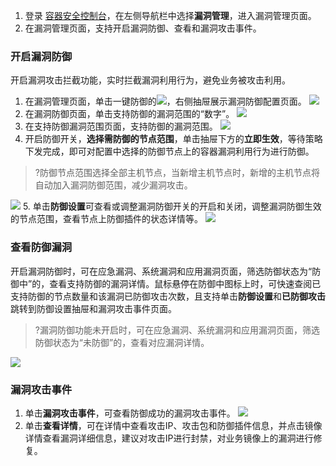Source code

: 1. 登录 [容器安全控制台](https://console.cloud.tencent.com/tcss)，在左侧导航栏中选择**漏洞管理**，进入漏洞管理页面。
2. 在漏洞管理页面，支持开启漏洞防御、查看和漏洞攻击事件。

### 开启漏洞防御
开启漏洞攻击拦截功能，实时拦截漏洞利用行为，避免业务被攻击利用。

1. 在漏洞管理页面，单击一键防御的![](https://qcloudimg.tencent-cloud.cn/raw/a35c368f36c94c26e23e636639ef99bb.png)，右侧抽屉展示漏洞防御配置页面。
![](https://qcloudimg.tencent-cloud.cn/raw/17e80fb093c2c2a5a117172d900079de.png)
2. 在漏洞防御页面，单击支持防御的漏洞范围的“数字”。
![](https://qcloudimg.tencent-cloud.cn/raw/c474a37056dc65d74aab89e98af80e81.png)
3. 在支持防御漏洞范围页面，支持防御的漏洞范围。
![](https://qcloudimg.tencent-cloud.cn/raw/2b1eff24b1d57fa8517b6a5d0e5edfc2.png)
4. 开启防御开关，**选择需防御的节点范围**，单击抽屉下方的**立即生效**，等待策略下发完成，即可对配置中选择的防御节点上的容器漏洞利用行为进行防御。
>?防御节点范围选择全部主机节点，当新增主机节点时，新增的主机节点将自动加入漏洞防御范围，减少漏洞攻击。
>
![](https://qcloudimg.tencent-cloud.cn/raw/668a5bdbca72c9ba7679e492b5e09fd8.png)
5. 单击**防御设置**可查看或调整漏洞防御开关的开启和关闭，调整漏洞防御生效的节点范围，查看节点上防御插件的状态详情等。
![](https://qcloudimg.tencent-cloud.cn/raw/a5ea81894e8d5ec9168228fd0d9ff1ae.png)

### 查看防御漏洞
开启漏洞防御时，可在应急漏洞、系统漏洞和应用漏洞页面，筛选防御状态为“防御中”的，查看支持防御的漏洞详情。鼠标悬停在防御中图标上时，可快速查阅已支持防御的节点数量和该漏洞已防御攻击次数，且支持单击**防御设置**和**已防御攻击**跳转到防御设置抽屉和漏洞攻击事件页面。
>?漏洞防御功能未开启时，可在应急漏洞、系统漏洞和应用漏洞页面，筛选防御状态为“未防御”的，查看对应漏洞详情。
>
![](https://qcloudimg.tencent-cloud.cn/raw/9643df1304c07108ba8c69292cda96b1.png)

### 漏洞攻击事件
1. 单击**漏洞攻击事件**，可查看防御成功的漏洞攻击事件。
![](https://qcloudimg.tencent-cloud.cn/raw/115da92c0e88b8f717f3e193a672f16a.png)
2. 单击**查看详情**，可在详情中查看攻击IP、攻击包和防御插件信息，并点击镜像详情查看漏洞详细信息，建议对攻击IP进行封禁，对业务镜像上的漏洞进行修复。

********************

**WHAT IS EXPECTED**
In the material above, how many lines hold the word "筛选防御状态为"? Say only the number.

**RESULT**
2